- Supplied records:
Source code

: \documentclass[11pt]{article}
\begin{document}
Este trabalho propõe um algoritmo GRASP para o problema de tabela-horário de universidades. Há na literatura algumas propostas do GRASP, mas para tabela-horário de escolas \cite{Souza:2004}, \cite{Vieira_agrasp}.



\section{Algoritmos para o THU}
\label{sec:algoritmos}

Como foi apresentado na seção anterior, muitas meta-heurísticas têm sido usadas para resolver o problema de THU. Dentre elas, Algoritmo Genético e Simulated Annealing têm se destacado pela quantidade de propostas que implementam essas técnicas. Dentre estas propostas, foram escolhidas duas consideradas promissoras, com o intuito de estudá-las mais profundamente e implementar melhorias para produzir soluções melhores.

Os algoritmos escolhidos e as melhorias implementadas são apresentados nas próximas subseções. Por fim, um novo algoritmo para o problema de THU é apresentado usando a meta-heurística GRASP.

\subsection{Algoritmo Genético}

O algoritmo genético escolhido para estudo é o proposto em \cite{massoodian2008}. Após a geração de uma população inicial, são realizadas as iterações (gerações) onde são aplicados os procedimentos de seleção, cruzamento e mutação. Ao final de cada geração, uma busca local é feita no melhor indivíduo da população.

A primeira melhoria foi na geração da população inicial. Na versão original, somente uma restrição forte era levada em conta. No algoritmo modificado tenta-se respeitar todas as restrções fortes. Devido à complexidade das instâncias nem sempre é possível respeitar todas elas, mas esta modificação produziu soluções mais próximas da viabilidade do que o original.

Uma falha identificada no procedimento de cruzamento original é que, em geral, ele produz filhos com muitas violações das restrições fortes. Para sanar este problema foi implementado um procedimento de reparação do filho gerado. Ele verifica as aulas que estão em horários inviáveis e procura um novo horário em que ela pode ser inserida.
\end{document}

- What to do:
From the data above, return every line from the line that has "Este trabalho propõe" up to and including the line that has "O algoritmo genético", exactly.

- Output for this task:
Este trabalho propõe um algoritmo GRASP para o problema de tabela-horário de universidades. Há na literatura algumas propostas do GRASP, mas para tabela-horário de escolas \cite{Souza:2004}, \cite{Vieira_agrasp}.



\section{Algoritmos para o THU}
\label{sec:algoritmos}

Como foi apresentado na seção anterior, muitas meta-heurísticas têm sido usadas para resolver o problema de THU. Dentre elas, Algoritmo Genético e Simulated Annealing têm se destacado pela quantidade de propostas que implementam essas técnicas. Dentre estas propostas, foram escolhidas duas consideradas promissoras, com o intuito de estudá-las mais profundamente e implementar melhorias para produzir soluções melhores.

Os algoritmos escolhidos e as melhorias implementadas são apresentados nas próximas subseções. Por fim, um novo algoritmo para o problema de THU é apresentado usando a meta-heurística GRASP.

\subsection{Algoritmo Genético}

O algoritmo genético escolhido para estudo é o proposto em \cite{massoodian2008}. Após a geração de uma população inicial, são realizadas as iterações (gerações) onde são aplicados os procedimentos de seleção, cruzamento e mutação. Ao final de cada geração, uma busca local é feita no melhor indivíduo da população.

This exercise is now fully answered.